Eurogas

03/31/2021 | Press release | Distributed by Public on 03/31/2021 07:57

Molecules – The Eurogas Newsletter (March 2021)

All existing applications that currently use coal and oil and natural gas, can transition to using green hydrogen instead.

ITM Power has joined the Eurogas Board, effective March 2021, highlighting the importance of the association for technology developers, as well as energy suppliers and distributors, at this crucial juncture for energy legislation. Our company, from Sheffield in the UK, has previously demonstrated power-to-gas solutions with Thüga and RWE and is now nearing completion of the REFHYNE project with Shell at the Rheinland refinery in Germany.
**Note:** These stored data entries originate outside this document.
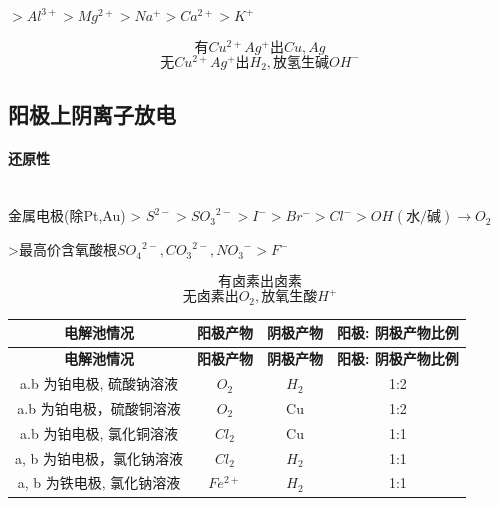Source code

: \documentclass[10pt,cn]{elegantbook}
\begin{document}
$>Al^{3+} > Mg^{2+} > Na^{+} > Ca^{2+} > K^{+}$

\[\text{有}Cu^{2+} Ag^{+} \text{出}Cu,Ag\]
\[\text{无}Cu^{2+} Ag^{+} \text{出}H_{2},\text{放氢生碱}OH^{-}\]

\subsection{阳极上阴离子放电}

\paragraph*{还原性}~{}\\
	
	金属电极(除Pt,Au) > $S^{2-} > {SO_{3}}^{2-} > I^{-} > Br^{-} > Cl^{-} > OH^{}(\text{水/碱})\rightarrow O_{2}$
	
	
	>最高价含氧酸根${SO_{4}}^{2-},{CO_{3}}^{2-},{NO_{3}}^{-} > F^{-}$ 
	
	\[\text{有卤素出卤素}\]
	\[\text{无卤素出}O_{2},\text{放氧生酸}H^{+}\]
	
	
	
	\begin{longtable}{|c|c|c|c|} 
		
		\hline %
		
		\textbf{电解池情况} & \textbf{阳极产物} & \textbf{阴极产物} & \textbf{阳极: 阴极产物比例} \\ %
		\hline %
		\endfirsthead %
		
		\hline %
		\textbf{电解池情况} & \textbf{阳极产物} & \textbf{阴极产物} & \textbf{阳极: 阴极产物比例} \\ %
		\hline %
		\endhead %
		
		\hline
		\endfoot %
		
		\hline
		\endlastfoot %
		
		a.b 为铂电极, 硫酸钠溶液 & $O_{2}$ & $H_{2}$ & 1:2 \\ %
		\hline %
		a.b 为铂电极，硫酸铜溶液 & $O_{2}$ & Cu & 1:2 \\ %
		\hline
		a.b 为铂电极, 氯化铜溶液 & $Cl_{2}$ & Cu & 1:1\\ %
		\hline
		a, b 为铂电极，氯化钠溶液 & $Cl_{2}$ & $H_{2}$ & 1:1 \\ %
		\hline
		a, b 为铁电极, 氯化钠溶液 & $Fe^{2+}$ & $H_{2}$ & 1:1 \\ %
		\hline
		
	\end{longtable} %
	
\end{document}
At its launch, RE FHYNE will be the world's largest PEM electrolyser plant at 10 Megawatts. (PEM stands for Polymer electrolyte membrane.)
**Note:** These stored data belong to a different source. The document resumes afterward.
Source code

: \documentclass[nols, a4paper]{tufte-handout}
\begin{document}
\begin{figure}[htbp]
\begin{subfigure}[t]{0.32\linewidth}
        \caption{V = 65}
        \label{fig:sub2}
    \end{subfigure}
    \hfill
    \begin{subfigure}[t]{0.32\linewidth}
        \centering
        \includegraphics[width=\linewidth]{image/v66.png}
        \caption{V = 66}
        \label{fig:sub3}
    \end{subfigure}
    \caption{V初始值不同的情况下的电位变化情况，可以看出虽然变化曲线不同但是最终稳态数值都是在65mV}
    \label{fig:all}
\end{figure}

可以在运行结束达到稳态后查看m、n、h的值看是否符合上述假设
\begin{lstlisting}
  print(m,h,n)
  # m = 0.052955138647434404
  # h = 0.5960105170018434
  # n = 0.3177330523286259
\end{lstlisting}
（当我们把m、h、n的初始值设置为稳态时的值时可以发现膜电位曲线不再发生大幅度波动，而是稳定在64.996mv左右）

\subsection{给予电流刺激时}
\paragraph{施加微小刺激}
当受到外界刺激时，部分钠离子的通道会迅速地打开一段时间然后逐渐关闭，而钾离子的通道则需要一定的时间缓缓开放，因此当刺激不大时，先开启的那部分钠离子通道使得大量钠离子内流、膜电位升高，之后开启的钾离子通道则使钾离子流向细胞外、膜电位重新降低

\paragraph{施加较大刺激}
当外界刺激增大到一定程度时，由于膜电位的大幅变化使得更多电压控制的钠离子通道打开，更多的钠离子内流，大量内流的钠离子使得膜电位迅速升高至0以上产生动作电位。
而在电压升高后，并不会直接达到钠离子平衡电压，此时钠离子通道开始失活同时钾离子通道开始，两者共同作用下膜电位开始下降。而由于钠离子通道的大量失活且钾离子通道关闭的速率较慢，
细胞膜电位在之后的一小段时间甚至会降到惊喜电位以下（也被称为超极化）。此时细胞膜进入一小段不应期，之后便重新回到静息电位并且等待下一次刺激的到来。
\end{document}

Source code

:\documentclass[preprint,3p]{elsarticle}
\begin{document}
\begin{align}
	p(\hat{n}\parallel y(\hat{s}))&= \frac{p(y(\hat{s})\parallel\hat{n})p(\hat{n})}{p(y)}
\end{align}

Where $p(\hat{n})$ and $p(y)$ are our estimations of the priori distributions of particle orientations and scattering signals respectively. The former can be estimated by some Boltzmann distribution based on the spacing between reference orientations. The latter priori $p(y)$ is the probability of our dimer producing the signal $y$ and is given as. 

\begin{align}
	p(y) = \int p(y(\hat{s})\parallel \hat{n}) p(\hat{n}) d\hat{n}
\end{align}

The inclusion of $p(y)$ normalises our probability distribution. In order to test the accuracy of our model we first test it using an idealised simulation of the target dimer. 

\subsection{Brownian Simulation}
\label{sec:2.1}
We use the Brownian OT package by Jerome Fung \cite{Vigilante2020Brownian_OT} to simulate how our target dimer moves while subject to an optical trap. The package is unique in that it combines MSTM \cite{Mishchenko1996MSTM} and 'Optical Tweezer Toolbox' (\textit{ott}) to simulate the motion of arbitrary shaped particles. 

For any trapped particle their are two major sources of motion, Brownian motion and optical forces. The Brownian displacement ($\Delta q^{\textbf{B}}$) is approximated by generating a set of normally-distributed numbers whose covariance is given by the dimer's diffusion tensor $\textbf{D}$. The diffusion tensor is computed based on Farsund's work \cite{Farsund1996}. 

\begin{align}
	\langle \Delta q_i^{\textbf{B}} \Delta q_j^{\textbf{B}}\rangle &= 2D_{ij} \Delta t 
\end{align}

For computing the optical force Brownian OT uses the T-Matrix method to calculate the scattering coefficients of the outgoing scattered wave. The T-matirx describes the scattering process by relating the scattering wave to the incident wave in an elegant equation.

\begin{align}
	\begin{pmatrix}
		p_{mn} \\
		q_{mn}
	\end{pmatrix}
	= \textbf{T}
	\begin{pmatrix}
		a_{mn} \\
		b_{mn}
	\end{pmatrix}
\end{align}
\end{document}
Despite the renewed discussion around this technology in recent years, electrolysis is an old process and a simple process. Discovered at the start of the 19th Century, it passes electricity through water and divides it, splitting it into its two constituents, hydrogen and oxygen. ITM Power's electrolyser uses renewable electricity from wind and solar, thereby producing renewable hydrogen and renewable oxygen. It leaves no CO2 emissions, nor any associated greenhouse gas footprint. These are also highly responsive; meaning they can follow the variability of renewables and provide flexibility to electricity grid operators.

Projects like REFHYNE, as well as the recent sale of a 24MW PEM electrolyser to Linde, will demonstrate electrolyser technology on an industrially significant scale. Industrial plants, oil refining and the gas grid are typically referred to as hard-to-abate sectors, facing challenges and complications in the path to decarbonisation, so the availability of larger scale electrolysers is a key step forward. It is for this reason it is being watched eagerly by other European industrial clusters, as well as the European Commission. Indeed, European Commissioner for Energy Kadri Simson visited the REFHYNE site in July last year.
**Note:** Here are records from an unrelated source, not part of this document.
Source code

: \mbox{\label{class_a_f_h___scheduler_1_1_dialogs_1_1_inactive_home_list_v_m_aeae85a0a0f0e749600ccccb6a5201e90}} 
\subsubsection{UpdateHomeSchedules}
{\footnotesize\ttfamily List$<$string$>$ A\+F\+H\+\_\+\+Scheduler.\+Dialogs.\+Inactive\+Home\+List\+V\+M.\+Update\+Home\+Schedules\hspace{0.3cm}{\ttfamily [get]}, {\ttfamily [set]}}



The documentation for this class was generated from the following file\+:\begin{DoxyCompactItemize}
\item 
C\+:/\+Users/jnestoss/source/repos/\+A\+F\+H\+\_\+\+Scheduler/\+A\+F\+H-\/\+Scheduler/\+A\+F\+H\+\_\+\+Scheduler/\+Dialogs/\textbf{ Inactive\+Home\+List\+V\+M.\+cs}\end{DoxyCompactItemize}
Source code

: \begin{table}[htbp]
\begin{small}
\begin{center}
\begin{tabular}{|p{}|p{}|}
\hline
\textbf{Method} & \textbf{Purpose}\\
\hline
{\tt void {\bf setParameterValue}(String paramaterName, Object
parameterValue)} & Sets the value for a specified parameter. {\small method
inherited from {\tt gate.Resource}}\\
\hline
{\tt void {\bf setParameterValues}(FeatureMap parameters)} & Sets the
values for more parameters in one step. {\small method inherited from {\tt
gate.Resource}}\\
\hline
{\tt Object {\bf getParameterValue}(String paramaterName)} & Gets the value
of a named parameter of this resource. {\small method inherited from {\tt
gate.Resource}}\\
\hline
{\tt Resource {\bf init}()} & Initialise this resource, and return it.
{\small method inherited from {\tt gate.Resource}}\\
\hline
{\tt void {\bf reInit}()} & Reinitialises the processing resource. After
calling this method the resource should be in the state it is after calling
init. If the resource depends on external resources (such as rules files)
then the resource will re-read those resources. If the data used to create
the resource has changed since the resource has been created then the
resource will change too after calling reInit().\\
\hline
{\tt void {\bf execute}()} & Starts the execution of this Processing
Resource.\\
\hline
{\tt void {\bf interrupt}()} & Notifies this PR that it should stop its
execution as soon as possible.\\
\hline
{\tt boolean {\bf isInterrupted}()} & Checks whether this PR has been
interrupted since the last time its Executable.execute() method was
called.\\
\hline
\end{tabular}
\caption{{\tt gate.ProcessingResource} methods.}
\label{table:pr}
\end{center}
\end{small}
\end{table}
As ITM Power's representative on the Eurogas Board, I am keen to stress that the technology is as much an electricity sector solution as a gas sector solution. We at ITM Power see electrolysers as emblematic of the energy system integration we should be working towards to achieve our climate neutrality goals. However, while the technology may not be new, a clear and coherent policy framework is yet to be put in place that can outline a path for the uptake of renewable and low carbon gases. Traditionally those sectors - electricity and gas - have been separate. But there are multiple benefits from sector coupling. The policies being made now need to bridge the two, and it is imperative that we get the legislation right in the next couple of years. We can't wait any longer to begin decarbonising some of these processes. But utilising the full potential of hydrogen will require pragmatism and a lot of cross-sector collaboration.

Done well, REFHYNE and other projects like it can begin to create a backbone against which Europe can build a new energy system and ultimately a hydrogen economy.